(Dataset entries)

──────

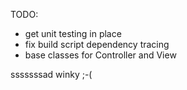 TODO:
  - get unit testing in place
  - fix build script dependency tracing
  - base classes for Controller and View

sssssssad winky ;-(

──────

What is needed:
An exact copy of the lines from the one with "- get unit testing in place" through the final line of the entries is the whole answer.

Solution for this task:
  - get unit testing in place
  - fix build script dependency tracing
  - base classes for Controller and View

sssssssad winky ;-(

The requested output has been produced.